PROBLEM DESCRIPTION: Every line containing the word "在金属中" must be pulled from the records.

SOURCE DATA:
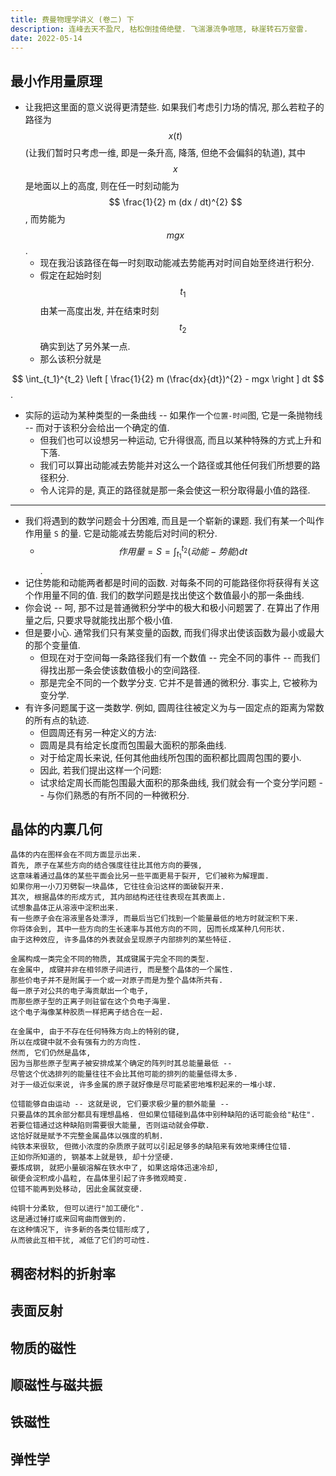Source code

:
 ```yaml
---
title: 费曼物理学讲义 (卷二) 下
description: 连峰去天不盈尺, 枯松倒挂倚绝壁. 飞湍瀑流争喧豗, 砯崖转石万壑雷.
date: 2022-05-14
---
```


## 最小作用量原理

- 让我把这里面的意义说得更清楚些. 如果我们考虑引力场的情况,
  那么若粒子的路径为
  $$ x(t) $$
  (让我们暂时只考虑一维, 即是一条升高, 降落, 但绝不会偏斜的轨道),
  其中
  $$ x $$
  是地面以上的高度, 则在任一时刻动能为
  $$ \frac{1}{2} m (dx / dt)^{2} $$,
  而势能为
  $$ mgx $$.
  - 现在我沿该路径在每一时刻取动能减去势能再对时间自始至终进行积分.
  - 假定在起始时刻
    $$ t_1 $$
    由某一高度出发, 并在结束时刻
    $$ t_2 $$
    确实到达了另外某一点.
  - 那么该积分就是

$$
\int_{t_1}^{t_2}
\left [
  \frac{1}{2} m (\frac{dx}{dt})^{2} - mgx
\right ] dt
$$.

- 实际的运动为某种类型的一条曲线 -- 如果作一个`位置-时间`图,
  它是一条抛物线 -- 而对于该积分会给出一个确定的值.
  - 但我们也可以设想另一种运动, 它升得很高, 而且以某种特殊的方式上升和下落.
  - 我们可以算出动能减去势能并对这么一个路径或其他任何我们所想要的路径积分.
  - 令人诧异的是, 真正的路径就是那一条会使这一积分取得最小值的路径.

---

- 我们将遇到的数学问题会十分困难, 而且是一个崭新的课题.
  我们有某一个叫作作用量 `S` 的量.
  它是动能减去势能后对时间的积分.
  - $$ 作用量 = S = \int_{t_1}^{t_2} (动能 - 势能) dt $$.
- 记住势能和动能两者都是时间的函数.
  对每条不同的可能路径你将获得有关这个作用量不同的值.
  我们的数学问题是找出使这个数值最小的那一条曲线.
- 你会说 -- 呵, 那不过是普通微积分学中的极大和极小问题罢了.
  在算出了作用量之后, 只要求导就能找出那个极小值.
- 但是要小心. 通常我们只有某变量的函数,
  而我们得求出使该函数为最小或最大的那个变量值.
  - 但现在对于空间每一条路径我们有一个数值 -- 完全不同的事件 --
    而我们得找出那一条会使该数值极小的空间路径.
  - 那是完全不同的一个数学分支. 它并不是普通的微积分.
    事实上, 它被称为变分学.
- 有许多问题属于这一类数学. 例如, 圆周往往被定义为与一固定点的距离为常数的所有点的轨迹.
  - 但圆周还有另一种定义的方法:
  - 圆周是具有给定长度而包围最大面积的那条曲线.
  - 对于给定周长来说, 任何其他曲线所包围的面积都比圆周包围的要小.
  - 因此, 若我们提出这样一个问题:
  - 试求给定周长而能包围最大面积的那条曲线,
    我们就会有一个变分学问题 -- 与你们熟悉的有所不同的一种微积分.

## 晶体的内禀几何

```
晶体的内在图样会在不同方面显示出来.
首先, 原子在某些方向的结合强度往往比其他方向的要强,
这意味着通过晶体的某些平面会比另一些平面更易于裂开, 它们被称为解理面.
如果你用一小刀刃劈裂一块晶体, 它往往会沿这样的面破裂开来.
其次, 根据晶体的形成方式, 其内部结构还往往表现在其表面上.
试想象晶体正从溶液中淀积出来.
有一些原子会在溶液里各处漂浮, 而最后当它们找到一个能量最低的地方时就淀积下来.
你将体会到, 其中一些方向的生长速率与其他方向的不同, 因而长成某种几何形状.
由于这种效应, 许多晶体的外表就会呈现原子内部排列的某些特征.
```

```
金属构成一类完全不同的物质, 其成键属于完全不同的类型.
在金属中, 成键并非在相邻原子间进行, 而是整个晶体的一个属性.
那些价电子并不是附属于一个或一对原子而是为整个晶体所共有.
每一原子对公共的电子海贡献出一个电子,
而那些原子型的正离子则驻留在这个负电子海里.
这个电子海像某种胶质一样把离子结合在一起.

在金属中, 由于不存在任何特殊方向上的特别的键,
所以在成键中就不会有强有力的方向性.
然而, 它们仍然是晶体,
因为当那些原子型离子被安排成某个确定的阵列时其总能量最低 --
尽管这个优选排列的能量往往不会比其他可能的排列的能量低得太多.
对于一级近似来说, 许多金属的原子就好像是尽可能紧密地堆积起来的一堆小球.
```

```
位错能够自由运动 -- 这就是说, 它们要求极少量的额外能量 --
只要晶体的其余部分都具有理想晶格. 但如果位错碰到晶体中别种缺陷的话可能会给"粘住".
若要位错通过这种缺陷则需要很大能量, 否则运动就会停歇.
这恰好就是赋予不完整金属晶体以强度的机制.
纯铁本来很软, 但微小浓度的杂质原子就可以引起足够多的缺陷来有效地束缚住位错.
正如你所知道的, 钢基本上就是铁, 却十分坚硬.
要炼成钢, 就把小量碳溶解在铁水中了, 如果这熔体迅速冷却,
碳便会淀积成小晶粒, 在晶体里引起了许多微观畸变.
位错不能再到处移动, 因此金属就变硬.

纯铜十分柔软, 但可以进行"加工硬化".
这是通过锤打或来回弯曲而做到的.
在这种情况下, 许多新的各类位错形成了,
从而彼此互相干扰, 减低了它们的可动性.
```

## 稠密材料的折射率

## 表面反射

## 物质的磁性

## 顺磁性与磁共振

## 铁磁性

## 弹性学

RESPONSE AREA:
在金属中, 成键并非在相邻原子间进行, 而是整个晶体的一个属性.
在金属中, 由于不存在任何特殊方向上的特别的键,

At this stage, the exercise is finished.